Walking me and 30 others from work to work, Kambli revealed the hidden meanings behind the material manipulation of her images. She pointed out her mother’s vain effort to “erase” white hair by taking a marker to an old photo now featured in Muma (Dear Suresh), 2011. That mark, Kambli felt, had become license for the artist to leave her own imprints on photographs—symbolically imbuing them, as she described, with her presence in an effort to make her works as meaningful for her children as her parents’ original photographs were for her. Looking around the room, freshly armed with her explanation, it was clear to me that the impulse had served her well—perhaps most poignantly in Baba (Muma’s Bangles), 2012, that features flower petals arranged in a pattern to partially obscure the face of her deceased father. On its own, “Color Falls Down” is an intimate exhibit full of rich texture, pattern, color, and light that recalls Indian visual traditions. After I heard Kambli discuss her process, however, the stunning series soared.

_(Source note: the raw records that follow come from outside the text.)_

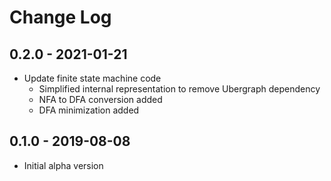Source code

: # Change Log

## 0.2.0 - 2021-01-21
- Update finite state machine code
  - Simplified internal representation to remove Ubergraph dependency
  - NFA to DFA conversion added
  - DFA minimization added

## 0.1.0 - 2019-08-08
- Initial alpha version
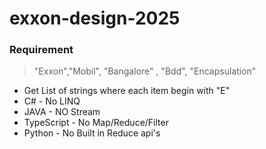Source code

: # exxon-design-2025

### Requirement

> "Exxon","Mobil", "Bangalore" , "Bdd", "Encapsulation"

- Get List of strings where each item begin with "E"
- C# - No LINQ
- JAVA - NO Stream
- TypeScript - No Map/Reduce/Filter
- Python - No Built in Reduce api's
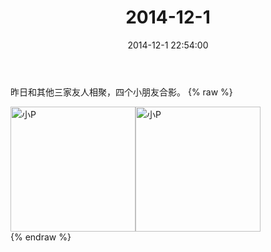 ﻿---
title: "2014-12-1"
date: 2014-12-1 22:54:00
tags: 文字
categories: 妈妈
---
昨日和其他三家友人相聚，四个小朋友合影。
{% raw %}
<div style="width:500 px">
<div style="float:left; width:100 px"><img src="/images/微信图片_20171011073709.jpg" width="200" alt="小P"></div>
<div style="float:left; width:100 px"><img src="/images/微信图片_20171011073726.jpg" width="200" alt="小P"></div>
<div style="clear:both"></div>
</div>
{% endraw %}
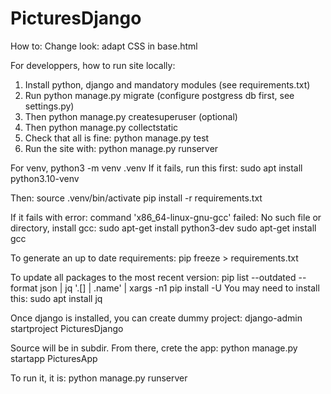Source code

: # PicturesDjango


How to:
Change look: adapt CSS in base.html

For developpers, how to run site locally:
1) Install python, django and mandatory modules (see requirements.txt) 
2) Run python manage.py migrate (configure postgress db first, see settings.py)
3) Then python manage.py createsuperuser (optional)
4) Then python manage.py collectstatic
5) Check that all is fine: python manage.py test
6) Run the site with: python manage.py runserver

For venv,
python3 -m venv .venv
If it fails, run this first:
sudo apt install python3.10-venv

Then:
source .venv/bin/activate
pip install -r requirements.txt

If it fails with error: command 'x86_64-linux-gnu-gcc' failed: No such file or directory, install gcc:
sudo apt-get install python3-dev
sudo apt-get install gcc


To generate an up to date requirements:
pip freeze > requirements.txt

To update all packages to the most recent version:
pip list --outdated --format json | jq '.[] | .name' | xargs -n1 pip install -U
You may need to install this:
sudo apt  install jq

Once django is installed, you can create dummy project:
django-admin startproject PicturesDjango

Source will be in subdir. From there, crete the app:
python manage.py startapp PicturesApp

To run it, it is:
python manage.py runserver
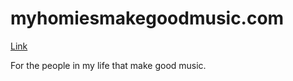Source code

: # myhomiesmakegoodmusic.com

[Link](https://myhomiesmakegoodmusic.com)

For the people in my life that make good music.
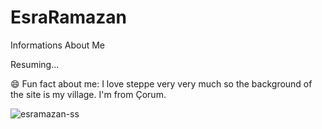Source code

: # EsraRamazan
Informations About Me

Resuming...

😄 Fun fact about me: I love steppe very very much so the background of the site is my village. I'm from Çorum. 

![esramazan-ss](https://user-images.githubusercontent.com/46358535/144505384-0b7fe2d0-f73c-4ec8-8bb0-af388167121a.jpg)
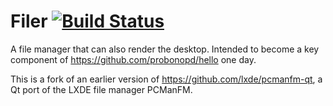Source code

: # Filer [![Build Status](https://travis-ci.com/probonopd/filer.svg?branch=fork)](https://travis-ci.com/probonopd/filer)

A file manager that can also render the desktop. Intended to become a key component of https://github.com/probonopd/hello one day.

This is a fork of an earlier version of https://github.com/lxde/pcmanfm-qt, a Qt port of the LXDE file manager PCManFM.
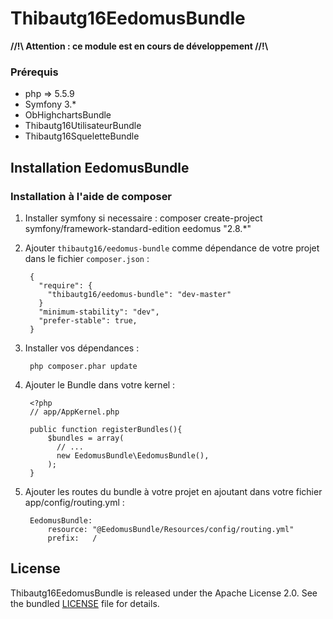 # Thibautg16EedomusBundle

**//!\\ Attention : ce module est en cours de développement //!\\**

### Prérequis
- php => 5.5.9
- Symfony 3.*
- ObHighchartsBundle
- Thibautg16UtilisateurBundle
- Thibautg16SqueletteBundle

## Installation EedomusBundle
### Installation à l'aide de composer
1. Installer symfony si necessaire :
        composer create-project symfony/framework-standard-edition eedomus "2.8.*"

1. Ajouter ``thibautg16/eedomus-bundle`` comme dépendance de votre projet dans le fichier ``composer.json`` :

        {
          "require": {
            "thibautg16/eedomus-bundle": "dev-master"
          }
          "minimum-stability": "dev",
          "prefer-stable": true,
        }

3. Installer vos dépendances :

        php composer.phar update

4. Ajouter le Bundle dans votre kernel :

        <?php
        // app/AppKernel.php
        
        public function registerBundles(){
            $bundles = array(
              // ...
              new EedomusBundle\EedomusBundle(),
            );
        }

5. Ajouter les routes du bundle à votre projet en ajoutant dans votre fichier app/config/routing.yml :

        EedomusBundle:
            resource: "@EedomusBundle/Resources/config/routing.yml"
            prefix:   /
            
## License
Thibautg16EedomusBundle is released under the Apache License 2.0. See the bundled [LICENSE](LICENSE) file for details.

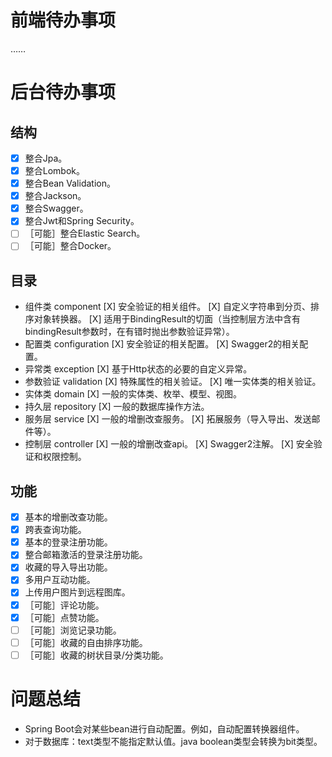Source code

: # 前端待办事项

……

# 后台待办事项

## 结构

* [X] 整合Jpa。
* [X] 整合Lombok。
* [X] 整合Bean Validation。
* [X] 整合Jackson。 
* [X] 整合Swagger。
* [X] 整合Jwt和Spring Security。
* [ ] ［可能］整合Elastic Search。
* [ ] ［可能］整合Docker。

## 目录

* 组件类 component
    [X] 安全验证的相关组件。
    [X] 自定义字符串到分页、排序对象转换器。
    [X] 适用于BindingResult的切面（当控制层方法中含有bindingResult参数时，在有错时抛出参数验证异常）。
* 配置类 configuration
    [X] 安全验证的相关配置。
    [X] Swagger2的相关配置。
* 异常类 exception
    [X] 基于Http状态的必要的自定义异常。
* 参数验证 validation
    [X] 特殊属性的相关验证。
    [X] 唯一实体类的相关验证。
* 实体类 domain
    [X] 一般的实体类、枚举、模型、视图。
* 持久层 repository
    [X] 一般的数据库操作方法。
* 服务层 service
    [X] 一般的增删改查服务。
    [X] 拓展服务（导入导出、发送邮件等）。
* 控制层 controller
    [X] 一般的增删改查api。
    [X] Swagger2注解。
    [X] 安全验证和权限控制。

## 功能

* [X] 基本的增删改查功能。
* [X] 跨表查询功能。
* [X] 基本的登录注册功能。
* [X] 整合邮箱激活的登录注册功能。
* [X] 收藏的导入导出功能。
* [X] 多用户互动功能。
* [X] 上传用户图片到远程图库。
* [X] ［可能］评论功能。
* [X] ［可能］点赞功能。
* [ ] ［可能］浏览记录功能。
* [ ] ［可能］收藏的自由排序功能。
* [ ] ［可能］收藏的树状目录/分类功能。

# 问题总结

* Spring Boot会对某些bean进行自动配置。例如，自动配置转换器组件。
* 对于数据库：text类型不能指定默认值。java boolean类型会转换为bit类型。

An hour later, just across the street at the Ogden, Henry Horenstein gave a more formal lecture and slideshow to a seated audience of about 45. I was (shamefully) unfamiliar with Horenstein’s work before he began to speak, but quickly realized why he had been invited to discuss his artistic legacy with the PhotoNOLA crowd. He traced his personal development as an artist, showing photos from early series like Close Relations, Honky Tonk, and Racing Days, and later works on animals, drag, and burlesque. The works were brash and Weegee-esq in their wry, frank tone and black-and-white, journalistic-style beauty.

Horenstein’s droll presentation was punctuated by absurd home videos highlighting moments of his “process.” Clips of Horenstein herding puppies or being ignored by his subjects made it clear why people seemed to be at ease in front of his lens. If he is anything like his lecture, Horenstein is unpretentious, charming, and largely motivated by a sense of fun. To hear him tell it, the photographer has spent the majority of his career as a documentarian and preservationist, building from his undergraduate training as a “bottom-up” historian to take photos of what he finds most fascinating—American pastimes and communities. He has made it his life’s work to record people whose lives might otherwise go undocumented and has in the process created a handsome body of work that brims with the spirit of populism.

Leaving PhotoNOLA’s lectures I felt flush, carrying with me a better understanding of two interesting artists who, while working with the same medium, produce radically distinct and gorgeous art. What more could an art nerd ask for?

Priya Kambli, Baba (Muma’s Bangles), 2012. Archival inkjet print. Courtesy the artist.

Editor's Note

"Priya Kambli: Color Falls Down" on view through January 20, 2013 at the Contemporary Arts Center, 900 Camp Street in New Orleans.